Construction loans are different from any other mortgage you've dealt with. The property doesn't exist yet—or exists only as a bare lot—and you're borrowing to build something.

This creates complications that catch people off guard.

How Construction Loans Work

Traditional mortgages are straightforward: you borrow money to buy an existing property. The house is collateral. Done.

Construction loans are phased:

**Construction phase**: You borrow against the future completed value of the home. Money is disbursed in "draws" as construction progresses. You typically pay interest-only on the amount drawn.

**Permanent phase**: After construction completes, you either refinance into a traditional mortgage or the construction loan converts automatically (in a construction-to-permanent loan).

Types of Construction Loans

**Construction-only loan**: Covers only the building phase. When construction completes, you get a separate permanent mortgage. Two closings, two sets of fees, but sometimes better rates.

**Construction-to-permanent (CTP)**: One loan that starts as construction financing and automatically converts to a permanent mortgage when building finishes. One closing, less paperwork, but sometimes slightly higher rates.

**Renovation loans**: FHA 203(k), Fannie Mae HomeStyle, or conventional renovation loans that fund both purchase and rehabilitation of existing properties.

For new construction, most people prefer construction-to-permanent for simplicity.

The Approval Process

Construction loans are harder to get than standard mortgages:

Financial charts and data analytics

**You need solid credit**: Typically 680+, with 720+ preferred.
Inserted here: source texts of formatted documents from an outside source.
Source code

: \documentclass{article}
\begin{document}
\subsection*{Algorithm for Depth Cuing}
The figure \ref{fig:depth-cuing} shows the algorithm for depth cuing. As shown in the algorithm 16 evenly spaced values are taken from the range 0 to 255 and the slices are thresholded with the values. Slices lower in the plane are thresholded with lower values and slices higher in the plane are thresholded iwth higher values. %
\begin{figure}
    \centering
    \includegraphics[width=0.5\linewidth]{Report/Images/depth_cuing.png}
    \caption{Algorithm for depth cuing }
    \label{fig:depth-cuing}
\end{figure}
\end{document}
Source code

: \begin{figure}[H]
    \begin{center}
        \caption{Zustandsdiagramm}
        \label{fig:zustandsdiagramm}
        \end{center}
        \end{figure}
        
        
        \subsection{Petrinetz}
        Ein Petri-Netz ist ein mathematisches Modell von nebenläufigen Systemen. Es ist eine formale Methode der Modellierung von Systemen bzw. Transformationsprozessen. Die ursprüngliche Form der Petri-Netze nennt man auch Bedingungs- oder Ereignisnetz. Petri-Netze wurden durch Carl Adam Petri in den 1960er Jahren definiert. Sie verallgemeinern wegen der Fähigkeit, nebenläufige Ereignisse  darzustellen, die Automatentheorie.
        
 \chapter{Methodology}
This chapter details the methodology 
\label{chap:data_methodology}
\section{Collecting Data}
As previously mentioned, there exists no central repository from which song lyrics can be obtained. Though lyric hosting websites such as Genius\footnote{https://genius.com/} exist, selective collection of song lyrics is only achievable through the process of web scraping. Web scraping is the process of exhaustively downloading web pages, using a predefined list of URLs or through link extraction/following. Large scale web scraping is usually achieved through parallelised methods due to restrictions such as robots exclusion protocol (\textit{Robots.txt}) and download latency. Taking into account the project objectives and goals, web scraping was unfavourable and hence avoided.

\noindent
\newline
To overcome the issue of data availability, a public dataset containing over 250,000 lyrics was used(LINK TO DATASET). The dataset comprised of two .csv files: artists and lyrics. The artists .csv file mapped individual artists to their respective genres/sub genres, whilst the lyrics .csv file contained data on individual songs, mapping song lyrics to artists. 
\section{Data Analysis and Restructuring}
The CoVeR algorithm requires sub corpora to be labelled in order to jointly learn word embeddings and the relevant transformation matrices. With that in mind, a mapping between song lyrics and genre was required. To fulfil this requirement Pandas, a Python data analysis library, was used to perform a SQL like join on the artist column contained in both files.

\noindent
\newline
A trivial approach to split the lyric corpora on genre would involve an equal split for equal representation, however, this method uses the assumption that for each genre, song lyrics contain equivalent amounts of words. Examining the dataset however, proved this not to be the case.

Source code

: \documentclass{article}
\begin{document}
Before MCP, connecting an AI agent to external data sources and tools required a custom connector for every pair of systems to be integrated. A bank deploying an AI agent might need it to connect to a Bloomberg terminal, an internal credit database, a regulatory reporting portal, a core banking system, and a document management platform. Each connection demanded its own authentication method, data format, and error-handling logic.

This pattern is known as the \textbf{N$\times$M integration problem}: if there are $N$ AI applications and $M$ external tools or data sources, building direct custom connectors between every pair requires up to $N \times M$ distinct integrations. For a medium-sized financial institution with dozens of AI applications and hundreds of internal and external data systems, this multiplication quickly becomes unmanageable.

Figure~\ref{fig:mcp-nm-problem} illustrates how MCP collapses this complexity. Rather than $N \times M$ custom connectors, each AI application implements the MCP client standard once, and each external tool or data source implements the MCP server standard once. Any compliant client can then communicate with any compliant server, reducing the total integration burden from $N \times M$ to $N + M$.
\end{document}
**Larger down payments**: Expect 20-25% down. Some lenders require more.

**Detailed plans required**: Complete building plans, specifications, and cost breakdowns reviewed by the lender.

**Approved builder**: Your contractor typically needs lender approval—licensed, insured, experienced, financially stable.

**Cost appraisal**: The lender appraises what the finished home will be worth, not what exists today.

The Draw Process

This is where it gets complicated.

Run the numbers for your situation: Use our free loan amortization calculator to see your exact monthly payment, total interest, and full amortization schedule.

You don't receive the full loan amount upfront. Instead, funds are released in "draws" as construction milestones complete:

1. Foundation complete → First draw 2. Framing complete → Second draw 3. Roofing, plumbing rough → Third draw 4. And so on...

Each draw requires an inspection confirming work completed. This protects the lender but can slow things down if inspections aren't scheduled promptly.

Interest During Construction

During construction, you pay interest only on the amount drawn, not the full loan.

If you've drawn $150,000 of a $400,000 loan at 8%, your monthly interest is roughly $1,000—not the $2,600 it would be on the full amount.

This is helpful, but interest-only payments for 8-12 months still add up.

The Budget Problem

Construction costs have a way of exceeding estimates. Materials cost more than expected. Changes get made. Weather delays add labor costs.

If you're borrowing $400,000 to build a house estimated at $400,000, and actual costs come in at $450,000, you have a problem. The lender won't increase the loan easily. You need that extra $50,000 from somewhere.

Build contingency into your budget—at least 10-15% for overruns. If you don't use it, great. If you do, you're not scrambling.

House model representing mortgage

Finding a Lender

Not all lenders do construction loans. Start with: - Local banks and credit unions (often more flexible) - Builders who have lending relationships - Mortgage brokers who work with construction-loan lenders

Big national lenders often avoid construction loans because they're more complex to underwrite and manage.

Choosing a Builder

Your builder matters enormously. Beyond quality and price:

**Are they lender-approved?** Your lender will vet them. **Are they financially stable?** A builder who goes bankrupt mid-project is a nightmare. **Can you verify references?** Talk to recent clients. **Is the contract clear?** Scope, price, timeline, change-order process—all documented.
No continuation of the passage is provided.